Et puis, alors qu’elle sentait les mains remonter, ça a cédé. Elle s’est retrouvée bêtement assise sur le fauteuil qui se trouvait derrière elle, s’attrapant de surprise aux accoudoirs avec un petit cri étouffé, comme si elle avait vraiment été effrayée à l’idée de tomber. Elle se rend compte qu’elle a le souffle un peu plus court et que presque nue, elle se sent bien ridicule. Aella n’est pas plus perturbée que cela, par cette façon de s’accrocher à l’hémoglobine, c’est un Carrow. Les choses répugnantes ou effrayantes sont un peu leur lot de bizarreries. Elle n’a pas peur de celui-ci, elle lui porte même une affection qui dépasse les réticences premières. Argès flotte encore dans ses pensées, avec le torchon qui avait servi la veille à la faire taire. La colère rampe un peu derrière les contours de l’envie. Ses yeux bleus contemplent la silhouette du jeune homme à genoux devant elle. N’est-ce pas là le toit de ses beaux-parents ? Elle se débat avec ses contradictions. Quand elle bouge, c’est pour s’agenouiller à son tour, juste devant lui. Elle sait que c’est mal. C’est si loin de ce qu’on lui a toujours enseigné. Elle avait juré fidélité. Et il avait juré de la protéger, Argès Carrow.

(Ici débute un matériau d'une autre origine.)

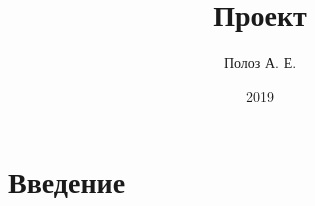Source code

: \documentclass{article}
\title{Проект}
\author{Полоз А. Е.}
\date{2019}
\begin{document}
\maketitle

\section{Введение}
\end{document}
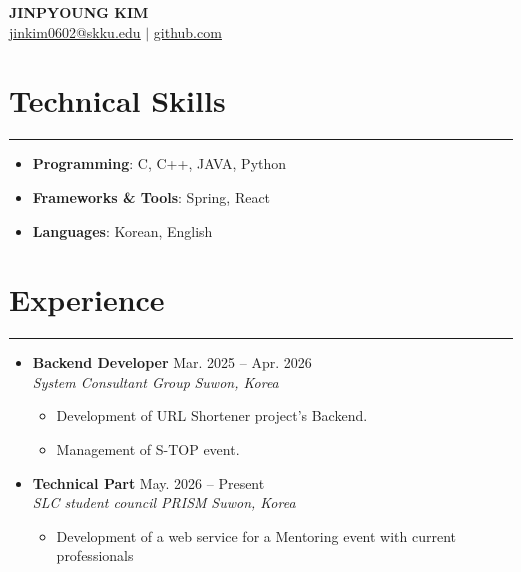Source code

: \documentclass[letterpaper, 10pt]{article}
\begin{document}
\begin{center}
    \textbf{\LARGE JINPYOUNG KIM} \\ \vspace{2pt}
    \href{mailto:jinkim0602@skku.edu}{\underline{jinkim0602@skku.edu}} $|$
    \href{http://github.com/krong12}{\underline{github.com}}
\end{center}

\section*{Technical Skills}
\hrule
\vspace{4pt}
\begin{itemize}
    \item[] \textbf{Programming}: C, C++, JAVA, Python
    \item[] \textbf{Frameworks \& Tools}: Spring, React
    \item[] \textbf{Languages}: Korean, English
\end{itemize}

\section*{Experience}
\hrule
\vspace{4pt}
\begin{itemize}
    \item[]
        \textbf{Backend Developer} \hfill Mar. 2025 -- Apr. 2026 \\ 
        \textit{System Consultant Group} \hfill \textit{Suwon, Korea}
        \begin{itemize}
            \item Development of URL Shortener project's Backend.
            \item Management of S-TOP event.
        \end{itemize}
    \item[]
        \textbf{Technical Part} \hfill May. 2026 -- Present \\ 
        \textit{SLC student council PRISM} \hfill \textit{Suwon, Korea}
        \begin{itemize}
            \item Development of a web service for a Mentoring event with current professionals
        \end{itemize}
\end{itemize}
\end{document}
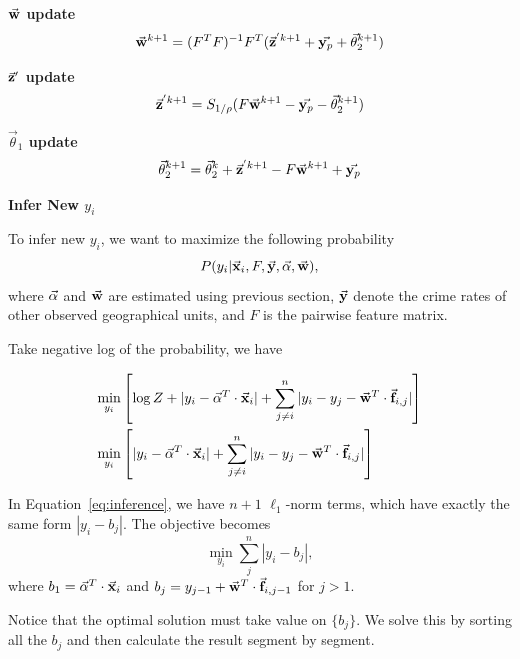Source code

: \textbf{$\vec{\mathbf{w}}$ update}
\[ \vec{\mathbf{w}}^{k+1} = (F^TF)^{-1} F^T(\vec{\mathbf{z}}^{'k+1} + \vec{\mathbf{y}_p} + \vec\theta_2^{k+1}) \]

\textbf{$\vec{\mathbf{z}}'$ update}
\[ \vec{\mathbf{z}}^{'k+1} = S_{1/\rho}(F\vec{\mathbf{w}}^{k+1} - \vec{\mathbf{y}_p} - \vec\theta_2^{k+1}) \]

\textbf{$\vec\theta_1$ update}
\[ \vec\theta_2^{k+1} = \vec\theta_2^{k} + \vec{\mathbf{z}}^{'k+1} - F\vec{\mathbf{w}}^{k+1} + \vec{\mathbf{y}_p} \]



\textbf{Infer New $y_i$}

To infer new $y_i$, we want to maximize the following probability
\[ P(y_i | \vec{\mathbf{x}}_i, F, \vec{\mathbf{y}}, \vec{\mathbf{\alpha}}, \vec{\mathbf{w}}), \]
where $\vec{\mathbf{\alpha}}$ and $\vec{\mathbf{w}}$ are estimated using previous section, $\vec{\mathbf{y}}$ denote the crime rates of other observed geographical units, and $F$ is the pairwise feature matrix.

Take negative log of the probability, we have 

\begin{align}
\min_{y_i} &  \left[ \log Z +  |y_i - \vec{\mathbf{\alpha}}^T \cdot \vec{\mathbf{x}}_i| + \sum_{j \neq i}^n |y_i - y_j - \vec{\mathbf{w}}^T \cdot \vec{\mathbf{f}}_{i,j}| \right] \nonumber \\
\min_{y_i} & \left[ |y_i - \vec{\mathbf{\alpha}}^T \cdot \vec{\mathbf{x}}_i| + \sum_{j \neq i}^n |y_i - y_j - \vec{\mathbf{w}}^T \cdot \vec{\mathbf{f}}_{i,j}| \right] 
\label{eq:inference}
\end{align}

In Equation~\ref{eq:inference}, we have $n+1$ $\ell_1$-norm terms, which have exactly the same form $|y_i - b_j|$. The objective becomes
\begin{equation}
  \min_{y_i} \sum_j^n |y_i - b_j|,
\label{eq:infy}
\end{equation}
where $b_1 = \vec{\mathbf{\alpha}}^T \cdot \vec{\mathbf{x}}_i$ and $b_j = y_{j-1} + \vec{\mathbf{w}}^T\cdot \vec{\mathbf{f}}_{i,j-1}$ for $j > 1$.

Notice that the optimal solution must take value on $\{b_j\}$. We solve this by sorting all the $b_j$ and then calculate the result segment by segment.




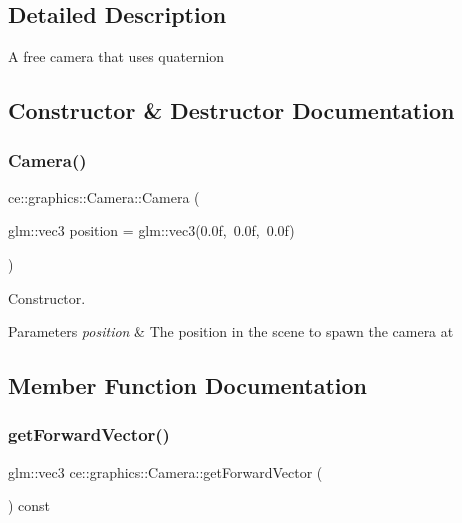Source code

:\subsection{Detailed Description}
A free camera that uses quaternion 

\subsection{Constructor \& Destructor Documentation}
\mbox{\label{classce_1_1graphics_1_1_camera_a8bfae7c979a6dab301e66939c48accee}} 
\subsubsection{\texorpdfstring{Camera()}{Camera()}}
{\footnotesize\ttfamily ce\+::graphics\+::\+Camera\+::\+Camera (\begin{DoxyParamCaption}\item[{glm\+::vec3}]{position = {\ttfamily glm\+:\+:vec3(0.0f,~0.0f,~0.0f)} }\end{DoxyParamCaption})}



Constructor. 


\begin{DoxyParams}{Parameters}
{\em position} & The position in the scene to spawn the camera at \\
\hline
\end{DoxyParams}


\subsection{Member Function Documentation}
\mbox{\label{classce_1_1graphics_1_1_camera_a7ca3104f19525600d0314728a4d753d2}} 
\subsubsection{\texorpdfstring{get\+Forward\+Vector()}{getForwardVector()}}
{\footnotesize\ttfamily glm\+::vec3 ce\+::graphics\+::\+Camera\+::get\+Forward\+Vector (\begin{DoxyParamCaption}{ }\end{DoxyParamCaption}) const}



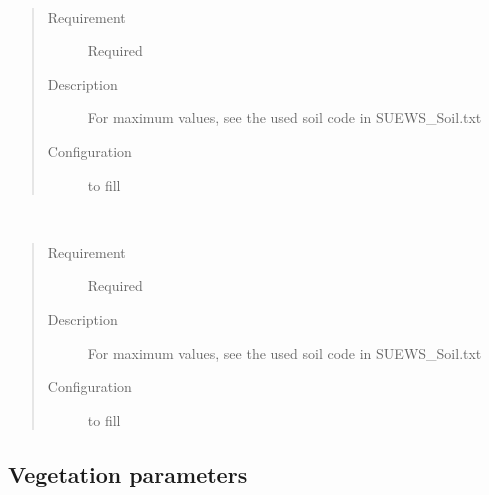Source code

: \documentclass[letterpaper,10pt,english]{sphinxmanual}
\begin{document}
\begin{fulllineitems}
\label{\detokenize{input_files/Initial_Conditions/Soil_moisture_states:cmdoption-arg-soilstoregrassstate}}~\begin{quote}\begin{description}
\item[{Requirement}] \leavevmode
Required

\item[{Description}] \leavevmode
For maximum values, see the used soil code in SUEWS\_Soil.txt

\item[{Configuration}] \leavevmode
to fill

\end{description}\end{quote}

\end{fulllineitems}


\begin{fulllineitems}
\label{\detokenize{input_files/Initial_Conditions/Soil_moisture_states:cmdoption-arg-soilstorebsoilstate}}~\begin{quote}\begin{description}
\item[{Requirement}] \leavevmode
Required

\item[{Description}] \leavevmode
For maximum values, see the used soil code in SUEWS\_Soil.txt

\item[{Configuration}] \leavevmode
to fill

\end{description}\end{quote}

\end{fulllineitems}



\subsection{Vegetation parameters}
\label{\detokenize{input_files/Initial_Conditions/Vegetation_parameters:vegetation-parameters}}\label{\detokenize{input_files/Initial_Conditions/Vegetation_parameters::doc}}\label{\detokenize{input_files/Initial_Conditions/Vegetation_parameters:id1}}
\end{document}
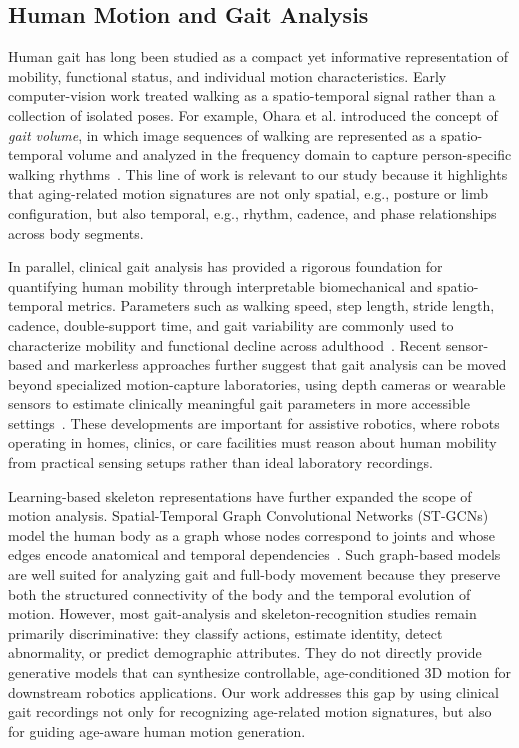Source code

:\subsection{Human Motion and Gait Analysis}

Human gait has long been studied as a compact yet informative representation of mobility, functional status, and individual motion characteristics.
Early computer-vision work treated walking as a spatio-temporal signal rather than a collection of isolated poses.
For example, Ohara et al. introduced the concept of \emph{gait volume}, in which image sequences of walking are represented as a spatio-temporal volume and analyzed in the frequency domain to capture person-specific walking rhythms~\cite{ohara2004gaitvolume}.
This line of work is relevant to our study because it highlights that aging-related motion signatures are not only spatial, e.g., posture or limb configuration, but also temporal, e.g., rhythm, cadence, and phase relationships across body segments.

In parallel, clinical gait analysis has provided a rigorous foundation for quantifying human mobility through interpretable biomechanical and spatio-temporal metrics.
Parameters such as walking speed, step length, stride length, cadence, double-support time, and gait variability are commonly used to characterize mobility and functional decline across adulthood~\cite{herssens2020investigation}.
Recent sensor-based and markerless approaches further suggest that gait analysis can be moved beyond specialized motion-capture laboratories, using depth cameras or wearable sensors to estimate clinically meaningful gait parameters in more accessible settings~\cite{wagner2023methods}.
These developments are important for assistive robotics, where robots operating in homes, clinics, or care facilities must reason about human mobility from practical sensing setups rather than ideal laboratory recordings.

Learning-based skeleton representations have further expanded the scope of motion analysis.
Spatial-Temporal Graph Convolutional Networks (ST-GCNs) model the human body as a graph whose nodes correspond to joints and whose edges encode anatomical and temporal dependencies~\cite{yan2018stgcn}.
Such graph-based models are well suited for analyzing gait and full-body movement because they preserve both the structured connectivity of the body and the temporal evolution of motion.
However, most gait-analysis and skeleton-recognition studies remain primarily discriminative: they classify actions, estimate identity, detect abnormality, or predict demographic attributes.
They do not directly provide generative models that can synthesize controllable, age-conditioned 3D motion for downstream robotics applications.
Our work addresses this gap by using clinical gait recordings not only for recognizing age-related motion signatures, but also for guiding age-aware human motion generation.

« Je.. » Je rien. Elle n’arrive pas à aligner une phrase cohérente, pas plus qu’une pensée. Sa réponse se fait alors plus interdite encore. Elle a un problème, un vrai : quand il la touche, elle a un peu l’impression de revivre, d’être réanimée d’un long sommeil, comme s’il lui infligeait le plus doux des massages cardiaques, comme s’il rampait jusque dans sa tête et sous sa peau pour défoncer toutes les portes fermées. Les odeurs, elles embaument. La rose, le sang, parfums entêtants quand elle le défait de son haut, plongée dans une absence absolue de remords, sur le moment. Ca lui fait un peu mal, cette blessure, rien qu’elle ne vive au quotidien. Elle revient chercher ses lèvres avec une drôle de douceur parce que la minute d’avant, elle frôlait l’autorité et celle encore avant toutes les faiblesses du monde. « Promets-moi… promets-moi de te marier… » Mais ça n’a aucun sens, aucun fichu sens quand elle cherche sa chaleur, quand elle s’abreuve au poison de l’interdit. Ses doigts s’arrêtent à mi-chemin, parce qu’elle se rend compte qu’elle a déjà en partie débouclé la ceinture. Le bleu dans les yeux presque rouges. Qu’est-ce qu’elle fait ? Pourquoi ? Comment ?

Elle n’est qu’une pauvre fille qu’on ne désire qu’une fois.
Et elle va s’y brûler sa pauvre âme chiffonnée.